21st-century theatre
======================
In 2009, Shakespeare's Globe ran a production of 'Romeo and Juliet'
which was directed by Dominic Dromgoole, and starred Adetomiwa Edun as
Romeo and Ellie Kendrick as Juliet.

In 2013, 'Romeo and Juliet' ran on Broadway at Richard Rodgers Theatre
from 19 September to 8 December for 93 regular performances after 27
previews starting on 24 August with Orlando Bloom and Condola Rashad
in the starring roles.

A production of the play starring Tom Holland and Francesca
Amewudah-Rivers ran at Duke of York's Theatre in London's West End
from 11 May 2024 for a 12-week limited run. The production was
directed by Jamie Lloyd.

A production of the play starring Kit Connor and Rachel Zegler opened
on Broadway in Fall 2024. The production featured music by Jack
Antonoff, direction by Sam Gold, and movement by Sonya Tayeh. The
production achieved the youngest ticket buying audience in Broadway
history  and received a Drama League Award nomination for Best Revival
of a Play, along with Connor receiving a nomination for Distinguished
Performance. It also received an Outer Critics Circle Award nomination
for Best Revival of a Play, along with Connor receiving a nomination
for Outstanding Lead Performer in a Broadway Play. The play received a
Tony Awards nomination for Best Revival of a Play, the first Tony
nomination for a revival of this play in history.


Ballet
========
The best-known ballet version is Prokofiev's 'Romeo and Juliet'.
Originally commissioned by the Kirov Ballet, it was rejected by them
when Prokofiev attempted a happy ending and was rejected again for the
experimental nature of its music. It has subsequently attained an
"immense" reputation, and has been choreographed by John Cranko (1962)
and Kenneth MacMillan (1965) among others.

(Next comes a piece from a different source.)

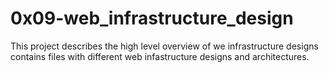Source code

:# 0x09-web_infrastructure_design
This project describes the high level overview of we infrastructure designs
contains files with different web infastructure designs and architectures.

In 1977, Michael Smuin's production of one of the play's most dramatic
and impassioned dance interpretations was debuted in its entirety by
San Francisco Ballet. This production was the first full-length ballet
to be broadcast by the PBS series "Great Performances: Dance in
America"; it aired in 1978.

Dada Masilo, a South African dancer and choreographer, reinterpreted
Romeo and Juliet in a new modern light. She introduced changes to the
story, notably that of presenting the two families as multiracial.


Music
=======
At least 24 operas have been based on 'Romeo and Juliet'. The
earliest, 'Romeo und Julie' in 1776, a Singspiel by Georg Benda, omits
much of the action of the play and most of its characters and has a
happy ending. It is occasionally revived. The best-known is Gounod's
1867 'Roméo et Juliette' (libretto by Jules Barbier and Michel Carré),
a critical triumph when first performed and frequently revived today.
Bellini's 'I Capuleti e i Montecchi' is also revived from time to
time, but has sometimes been judged unfavourably because of its
perceived liberties with Shakespeare; however, Bellini and his
librettist, Felice Romani, worked from Italian sources--principally
Romani's libretto for 'Giulietta e Romeo' by Nicola Vaccai--rather
than directly adapting Shakespeare's play. Among later operas, there
is Heinrich Sutermeister's 1940 work 'Romeo und Julia' and Pascal
Dusapin's first opera  on a libretto by Olivier Cadiot (1988).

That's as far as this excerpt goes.